CYP2C9 genotype and association with bone mineral density: A pilot study

Abstract Background In recent years reduced bone mineral density (BMD) and osteoporosis have become major public health problems. Single nucleotide polymorphisms (SNPs) in the cytochrome P450 2C9 (CYP2C9) gene influence the response to oral anticoagulant drugs, which are positively associated with the risk to develop osteoporosis. The aim of the present investigation was to clarify a potential role of CYP2C9 sequence variations and susceptibility to develop osteoporosis. Subjects and methods Ninety two consecutive angiologic outpatients, mean age: 60.3 ± 14.4, without secondary causes of bone loss were genotyped and classified as patients with normal BMD, osteopenia and osteoporosis according to WHO criteria by dual-energy X-ray absorptiometry at the lumbar spine and/or the femoral neck. Potential association between the CYP2C9 genotype and BMD was tested. Results 59% of the patients (n = 54) presented with reduced BMD and were compared to 38 age-matched persons with normal BMD. The genotype distribution showed 15% heterozygous for CYP2C9*2 p.Arg144Cys, 14% for CYP2C9*3 p.IIe359Leu, 2% for both polymorphisms, and 69% had wildtype genotypes.

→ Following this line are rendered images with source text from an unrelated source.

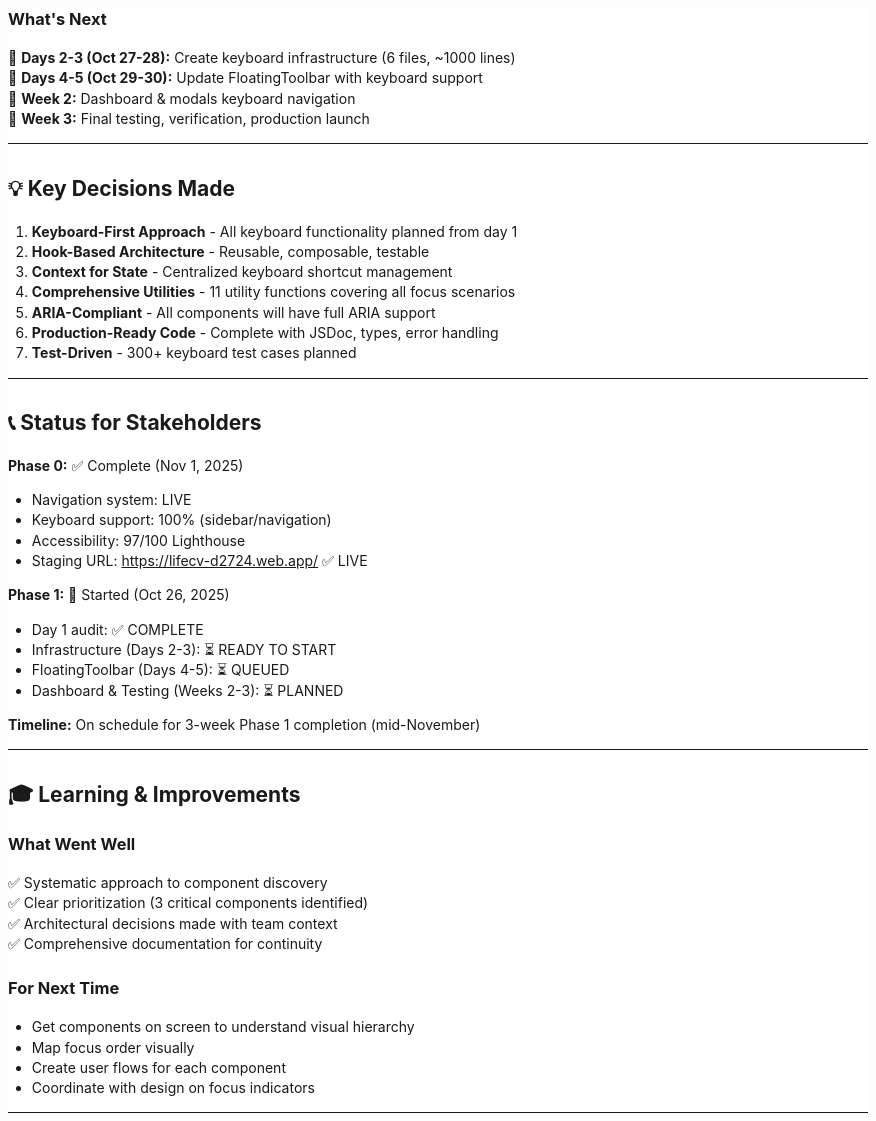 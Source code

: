 ### What's Next

🚀 **Days 2-3 (Oct 27-28):** Create keyboard infrastructure (6 files, ~1000 lines)  
🚀 **Days 4-5 (Oct 29-30):** Update FloatingToolbar with keyboard support  
🚀 **Week 2:** Dashboard & modals keyboard navigation  
🚀 **Week 3:** Final testing, verification, production launch  

---

## 💡 Key Decisions Made

1. **Keyboard-First Approach** - All keyboard functionality planned from day 1
2. **Hook-Based Architecture** - Reusable, composable, testable
3. **Context for State** - Centralized keyboard shortcut management
4. **Comprehensive Utilities** - 11 utility functions covering all focus scenarios
5. **ARIA-Compliant** - All components will have full ARIA support
6. **Production-Ready Code** - Complete with JSDoc, types, error handling
7. **Test-Driven** - 300+ keyboard test cases planned

---

## 📞 Status for Stakeholders

**Phase 0:** ✅ Complete (Nov 1, 2025)
- Navigation system: LIVE
- Keyboard support: 100% (sidebar/navigation)
- Accessibility: 97/100 Lighthouse
- Staging URL: https://lifecv-d2724.web.app/ ✅ LIVE

**Phase 1:** 🚀 Started (Oct 26, 2025)
- Day 1 audit: ✅ COMPLETE
- Infrastructure (Days 2-3): ⏳ READY TO START
- FloatingToolbar (Days 4-5): ⏳ QUEUED
- Dashboard & Testing (Weeks 2-3): ⏳ PLANNED

**Timeline:** On schedule for 3-week Phase 1 completion (mid-November)

---

## 🎓 Learning & Improvements

### What Went Well
✅ Systematic approach to component discovery  
✅ Clear prioritization (3 critical components identified)  
✅ Architectural decisions made with team context  
✅ Comprehensive documentation for continuity  

### For Next Time
- Get components on screen to understand visual hierarchy
- Map focus order visually
- Create user flows for each component
- Coordinate with design on focus indicators

--- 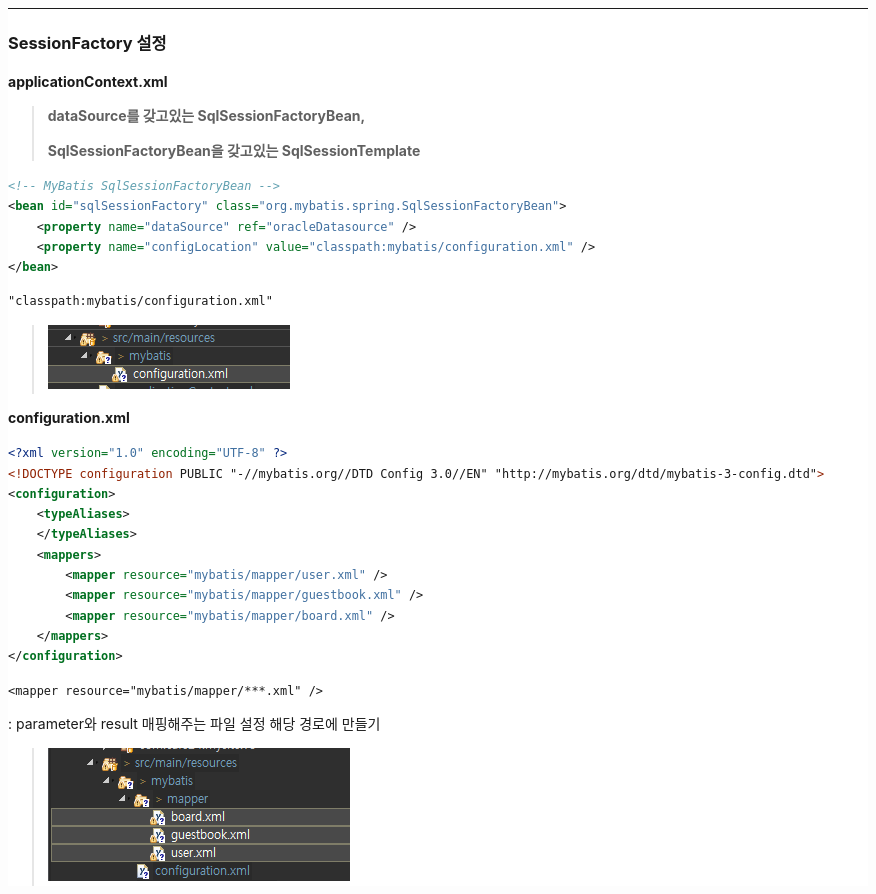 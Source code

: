 

---

### SessionFactory 설정

**applicationContext.xml**

> **dataSource를 갖고있는 SqlSessionFactoryBean,**
>
> **SqlSessionFactoryBean을 갖고있는 SqlSessionTemplate**

```xml
<!-- MyBatis SqlSessionFactoryBean --> 
<bean id="sqlSessionFactory" class="org.mybatis.spring.SqlSessionFactoryBean"> 
	<property name="dataSource" ref="oracleDatasource" /> 
	<property name="configLocation" value="classpath:mybatis/configuration.xml" /> 
</bean>
```

`"classpath:mybatis/configuration.xml"`

> ![1558071243751](assets/1558071243751.png)

**configuration.xml**

```xml
<?xml version="1.0" encoding="UTF-8" ?>
<!DOCTYPE configuration PUBLIC "-//mybatis.org//DTD Config 3.0//EN" "http://mybatis.org/dtd/mybatis-3-config.dtd">
<configuration>
    <typeAliases>
    </typeAliases>	
    <mappers>
		<mapper resource="mybatis/mapper/user.xml" />
		<mapper resource="mybatis/mapper/guestbook.xml" />
		<mapper resource="mybatis/mapper/board.xml" />
    </mappers>
</configuration>

```

`<mapper resource="mybatis/mapper/***.xml" />`

 : parameter와 result 매핑해주는 파일 설정 해당 경로에 만들기

> ![1558071456585](assets/1558071456585.png)
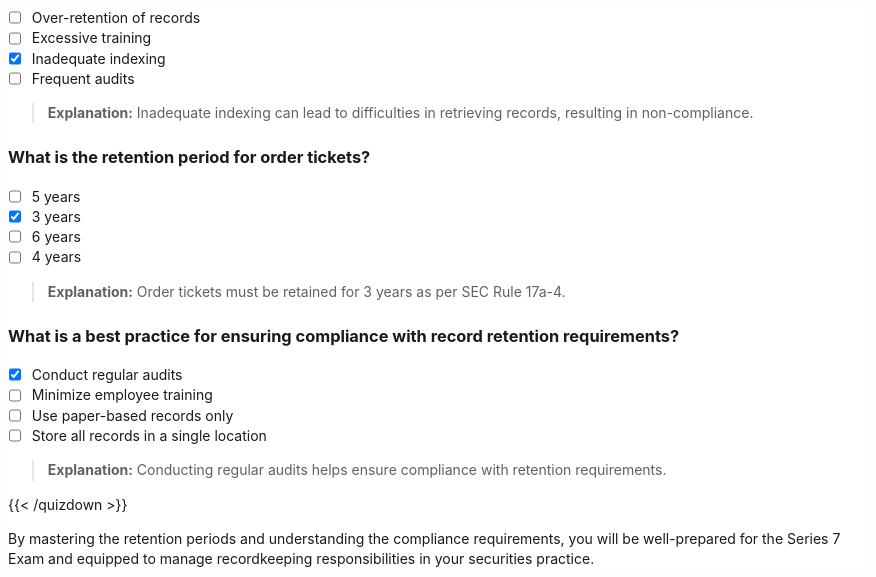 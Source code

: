 - [ ] Over-retention of records
- [ ] Excessive training
- [x] Inadequate indexing
- [ ] Frequent audits

> **Explanation:** Inadequate indexing can lead to difficulties in retrieving records, resulting in non-compliance.

### What is the retention period for order tickets?

- [ ] 5 years
- [x] 3 years
- [ ] 6 years
- [ ] 4 years

> **Explanation:** Order tickets must be retained for 3 years as per SEC Rule 17a-4.

### What is a best practice for ensuring compliance with record retention requirements?

- [x] Conduct regular audits
- [ ] Minimize employee training
- [ ] Use paper-based records only
- [ ] Store all records in a single location

> **Explanation:** Conducting regular audits helps ensure compliance with retention requirements.

{{< /quizdown >}}

By mastering the retention periods and understanding the compliance requirements, you will be well-prepared for the Series 7 Exam and equipped to manage recordkeeping responsibilities in your securities practice.
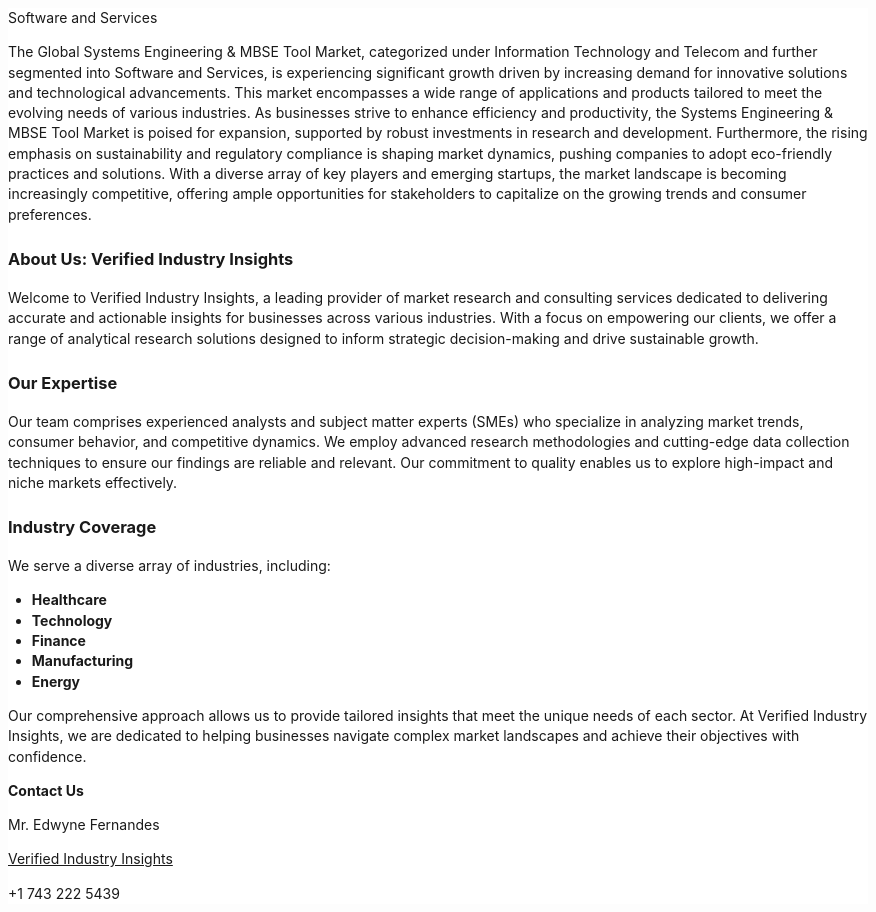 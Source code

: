 Software and Services </h3><p>The Global Systems Engineering & MBSE Tool Market, categorized under Information Technology and Telecom and further segmented into Software and Services, is experiencing significant growth driven by increasing demand for innovative solutions and technological advancements. This market encompasses a wide range of applications and products tailored to meet the evolving needs of various industries. As businesses strive to enhance efficiency and productivity, the Systems Engineering & MBSE Tool Market is poised for expansion, supported by robust investments in research and development. Furthermore, the rising emphasis on sustainability and regulatory compliance is shaping market dynamics, pushing companies to adopt eco-friendly practices and solutions. With a diverse array of key players and emerging startups, the market landscape is becoming increasingly competitive, offering ample opportunities for stakeholders to capitalize on the growing trends and consumer preferences.</p><h3>About Us: Verified Industry Insights</h3><p>Welcome to Verified Industry Insights, a leading provider of market research and consulting services dedicated to delivering accurate and actionable insights for businesses across various industries. With a focus on empowering our clients, we offer a range of analytical research solutions designed to inform strategic decision-making and drive sustainable growth.</p><h3>Our Expertise</h3><p>Our team comprises experienced analysts and subject matter experts (SMEs) who specialize in analyzing market trends, consumer behavior, and competitive dynamics. We employ advanced research methodologies and cutting-edge data collection techniques to ensure our findings are reliable and relevant. Our commitment to quality enables us to explore high-impact and niche markets effectively.</p><h3>Industry Coverage</h3><p>We serve a diverse array of industries, including:</p><ul><li><strong>Healthcare</strong></li><li><strong>Technology</strong></li><li><strong>Finance</strong></li><li><strong>Manufacturing</strong></li><li><strong>Energy</strong></li></ul><p>Our comprehensive approach allows us to provide tailored insights that meet the unique needs of each sector. At Verified Industry Insights, we are dedicated to helping businesses navigate complex market landscapes and achieve their objectives with confidence.</p><p><strong>Contact Us</strong></p><p>Mr. Edwyne Fernandes</p><p><a href="https://www.verifiedindustryinsights.com/">Verified Industry Insights</a></p><p>+1 743 222 5439</p>
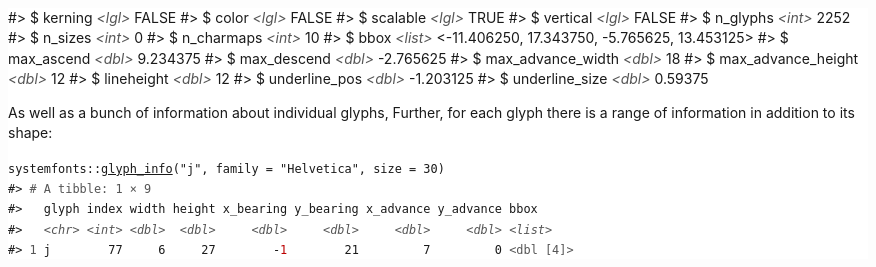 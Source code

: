 <span><span class='c'>#&gt; $ kerning            <span style='color: #555555; font-style: italic;'>&lt;lgl&gt;</span> FALSE</span></span>
<span><span class='c'>#&gt; $ color              <span style='color: #555555; font-style: italic;'>&lt;lgl&gt;</span> FALSE</span></span>
<span><span class='c'>#&gt; $ scalable           <span style='color: #555555; font-style: italic;'>&lt;lgl&gt;</span> TRUE</span></span>
<span><span class='c'>#&gt; $ vertical           <span style='color: #555555; font-style: italic;'>&lt;lgl&gt;</span> FALSE</span></span>
<span><span class='c'>#&gt; $ n_glyphs           <span style='color: #555555; font-style: italic;'>&lt;int&gt;</span> 2252</span></span>
<span><span class='c'>#&gt; $ n_sizes            <span style='color: #555555; font-style: italic;'>&lt;int&gt;</span> 0</span></span>
<span><span class='c'>#&gt; $ n_charmaps         <span style='color: #555555; font-style: italic;'>&lt;int&gt;</span> 10</span></span>
<span><span class='c'>#&gt; $ bbox               <span style='color: #555555; font-style: italic;'>&lt;list&gt;</span> &lt;-11.406250, 17.343750, -5.765625, 13.453125&gt;</span></span>
<span><span class='c'>#&gt; $ max_ascend         <span style='color: #555555; font-style: italic;'>&lt;dbl&gt;</span> 9.234375</span></span>
<span><span class='c'>#&gt; $ max_descend        <span style='color: #555555; font-style: italic;'>&lt;dbl&gt;</span> -2.765625</span></span>
<span><span class='c'>#&gt; $ max_advance_width  <span style='color: #555555; font-style: italic;'>&lt;dbl&gt;</span> 18</span></span>
<span><span class='c'>#&gt; $ max_advance_height <span style='color: #555555; font-style: italic;'>&lt;dbl&gt;</span> 12</span></span>
<span><span class='c'>#&gt; $ lineheight         <span style='color: #555555; font-style: italic;'>&lt;dbl&gt;</span> 12</span></span>
<span><span class='c'>#&gt; $ underline_pos      <span style='color: #555555; font-style: italic;'>&lt;dbl&gt;</span> -1.203125</span></span>
<span><span class='c'>#&gt; $ underline_size     <span style='color: #555555; font-style: italic;'>&lt;dbl&gt;</span> 0.59375</span></span>
<span></span></code></pre>

</div>

As well as a bunch of information about individual glyphs, Further, for each glyph there is a range of information in addition to its shape:

<div class="highlight">

<pre class='chroma'><code class='language-r' data-lang='r'><span><span class='nf'>systemfonts</span><span class='nf'>::</span><span class='nf'><a href='https://systemfonts.r-lib.org/reference/glyph_info.html'>glyph_info</a></span><span class='o'>(</span><span class='s'>"j"</span>, family <span class='o'>=</span> <span class='s'>"Helvetica"</span>, size <span class='o'>=</span> <span class='m'>30</span><span class='o'>)</span></span>
<span><span class='c'>#&gt; <span style='color: #555555;'># A tibble: 1 × 9</span></span></span>
<span><span class='c'>#&gt;   glyph index width height x_bearing y_bearing x_advance y_advance bbox     </span></span>
<span><span class='c'>#&gt;   <span style='color: #555555; font-style: italic;'>&lt;chr&gt;</span> <span style='color: #555555; font-style: italic;'>&lt;int&gt;</span> <span style='color: #555555; font-style: italic;'>&lt;dbl&gt;</span>  <span style='color: #555555; font-style: italic;'>&lt;dbl&gt;</span>     <span style='color: #555555; font-style: italic;'>&lt;dbl&gt;</span>     <span style='color: #555555; font-style: italic;'>&lt;dbl&gt;</span>     <span style='color: #555555; font-style: italic;'>&lt;dbl&gt;</span>     <span style='color: #555555; font-style: italic;'>&lt;dbl&gt;</span> <span style='color: #555555; font-style: italic;'>&lt;list&gt;</span>   </span></span>
<span><span class='c'>#&gt; <span style='color: #555555;'>1</span> j        77     6     27        -<span style='color: #BB0000;'>1</span>        21         7         0 <span style='color: #555555;'>&lt;dbl [4]&gt;</span></span></span>
<span></span></code></pre>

Patients with CYP2C9 mutations had significantly lower BMD values at the femoral neck and displayed a four-fold higher adjusted risk to suffer from reduced BMD than individuals with wildtype genotypes (p = 0.02). Discussion Oral anticoagulant treatment is common in angiologic outpatients. The gene variants CYP2C9*2 and CYP2C9*3 have been shown to require lower maintenance doses of oral anticoagulant drugs. An association between oral anticoagulant drugs and the susceptibility to develop osteoporosis in relation to sequence variations in the CYP2C9 gene is suggested to be mediated via the glucocorticoid synthesis pathway. Conclusion The CYP2C9*2/CYP2C9*3 variants were significantly associated with femoral BMD in a selected elderly Austrian population. These variants could contribute to the complex risk to develop osteoporosis.